"I wonder if this is anything I should worry about." This thought has crossed the minds of many women I know and love. Regardless of your socio-economic background or ethnicity, breast cancer is a frightening word loaded with "what ifs." For many of us with access to medical and adequate health coverage, our worries are rested after a doctor visit or screening shows we are cancer free. However, for women who lack the luxury of health coverage, early detection becomes a luxury they cannot afford.
More than 14,000 of the estimated 200,000 cases of breast cancer expected in the U.S. this year will occur among the Latina population; more than 2,200 women of Latin origin will die. In order to stem breast cancer deaths in women in the nation's fastest-growing population group, screening, education and support programs are critical. The latest statistics show that with early detection, breast cancer can be beaten in 99 percent of all cases.
Yet, according to recent studies, the majority of Latinas are diagnosed in Stage 4. Hispanic women show lower breast cancer screening rates than non-Hispanic/Latina White women and tend to seek and attain health care services less frequently than other ethnic groups. However, breast cancer is the most commonly diagnosed cancer among Hispanic/Latina women.

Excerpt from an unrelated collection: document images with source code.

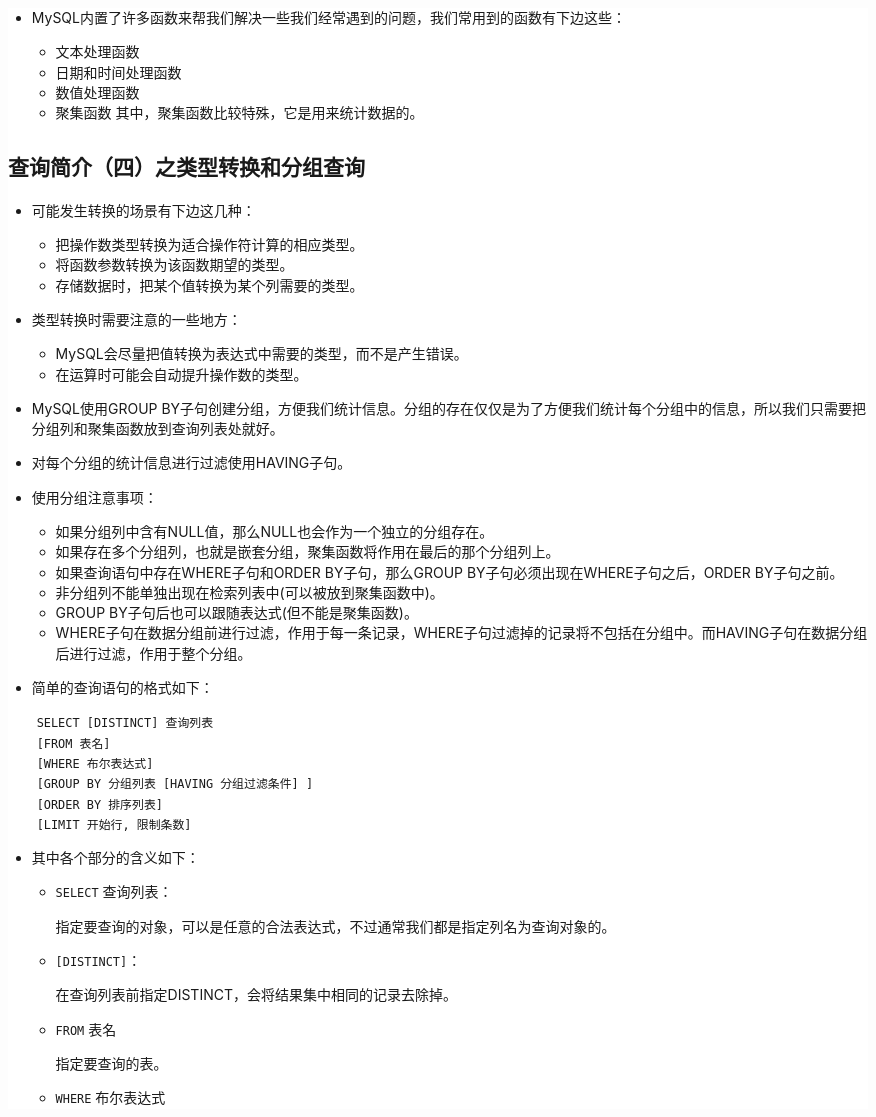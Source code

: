 * MySQL内置了许多函数来帮我们解决一些我们经常遇到的问题，我们常用到的函数有下边这些：

  * 文本处理函数
  * 日期和时间处理函数
  * 数值处理函数
  * 聚集函数
    其中，聚集函数比较特殊，它是用来统计数据的。

## 查询简介（四）之类型转换和分组查询


* 可能发生转换的场景有下边这几种：
  * 把操作数类型转换为适合操作符计算的相应类型。
  * 将函数参数转换为该函数期望的类型。
  * 存储数据时，把某个值转换为某个列需要的类型。

* 类型转换时需要注意的一些地方：

  * MySQL会尽量把值转换为表达式中需要的类型，而不是产生错误。
  * 在运算时可能会自动提升操作数的类型。

* MySQL使用GROUP BY子句创建分组，方便我们统计信息。分组的存在仅仅是为了方便我们统计每个分组中的信息，所以我们只需要把分组列和聚集函数放到查询列表处就好。

* 对每个分组的统计信息进行过滤使用HAVING子句。

* 使用分组注意事项：
  * 如果分组列中含有NULL值，那么NULL也会作为一个独立的分组存在。
  * 如果存在多个分组列，也就是嵌套分组，聚集函数将作用在最后的那个分组列上。
  * 如果查询语句中存在WHERE子句和ORDER BY子句，那么GROUP BY子句必须出现在WHERE子句之后，ORDER BY子句之前。
  * 非分组列不能单独出现在检索列表中(可以被放到聚集函数中)。
  * GROUP BY子句后也可以跟随表达式(但不能是聚集函数)。
  * WHERE子句在数据分组前进行过滤，作用于每一条记录，WHERE子句过滤掉的记录将不包括在分组中。而HAVING子句在数据分组后进行过滤，作用于整个分组。

* 简单的查询语句的格式如下：

```
    SELECT [DISTINCT] 查询列表
    [FROM 表名]
    [WHERE 布尔表达式]
    [GROUP BY 分组列表 [HAVING 分组过滤条件] ]
    [ORDER BY 排序列表]
    [LIMIT 开始行, 限制条数]
```
  * 其中各个部分的含义如下：

    * `SELECT` 查询列表：

      指定要查询的对象，可以是任意的合法表达式，不过通常我们都是指定列名为查询对象的。

    * `[DISTINCT]`：

      在查询列表前指定DISTINCT，会将结果集中相同的记录去除掉。

    * `FROM` 表名

      指定要查询的表。

    * `WHERE` 布尔表达式
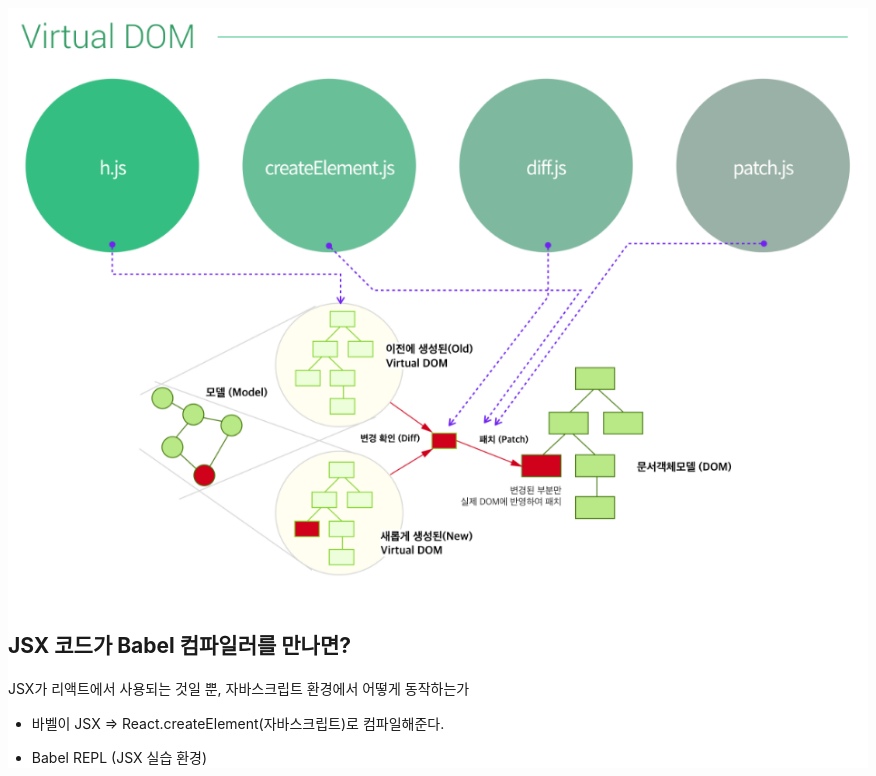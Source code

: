 ![virtualDom](./image/virtual-dom3.png)

## JSX 코드가 Babel 컴파일러를 만나면?

JSX가 리액트에서 사용되는 것일 뿐, 자바스크립트 환경에서 어떻게 동작하는가
- 바벨이 JSX => React.createElement(자바스크립트)로 컴파일해준다. 
  
- Babel REPL (JSX 실습 환경)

Recent data indicates a hard truth that is too often ignored. Although, Hispanic women are less likely to have mammogram screenings and more likely to be diagnosed at later stages of breast cancer, they in fact have lower breast cancer rates (83.5 per 100,000) but are more likely to die from the disease. Studies consistently show that low income, low educational attainment, lack of health insurance, inability to speak English, lack of awareness of breast cancer risks and screening methods, acculturation level and lack of physician referral play important roles in the lower rates of screening utilization by Hispanic/Latina women.
Organizations like Susan G. Komen for the Cure®, the world's leading breast cancer organization, are initiating major new outreach to dramatically improve cancer screening, education and outreach in the Latina community. In the last two years alone, Susan G. Komen has awarded more than $76 million in grants benefitting Latinas across the country. In this effort, LULAC can be instrumental because of our commitment to offer support in this outreach.
When I was a young girl, we didn't talk about breast cancer. Now, we must not only talk about it, but be sure that all women have access to proper screenings and treatments. We need to ensure that Hispanic women have the knowledge and medical care to put an end to this disease. Breast cancer affects everyone, not just the person diagnosed. Likewise, everyone needs to do their part to minimize the risks within our community.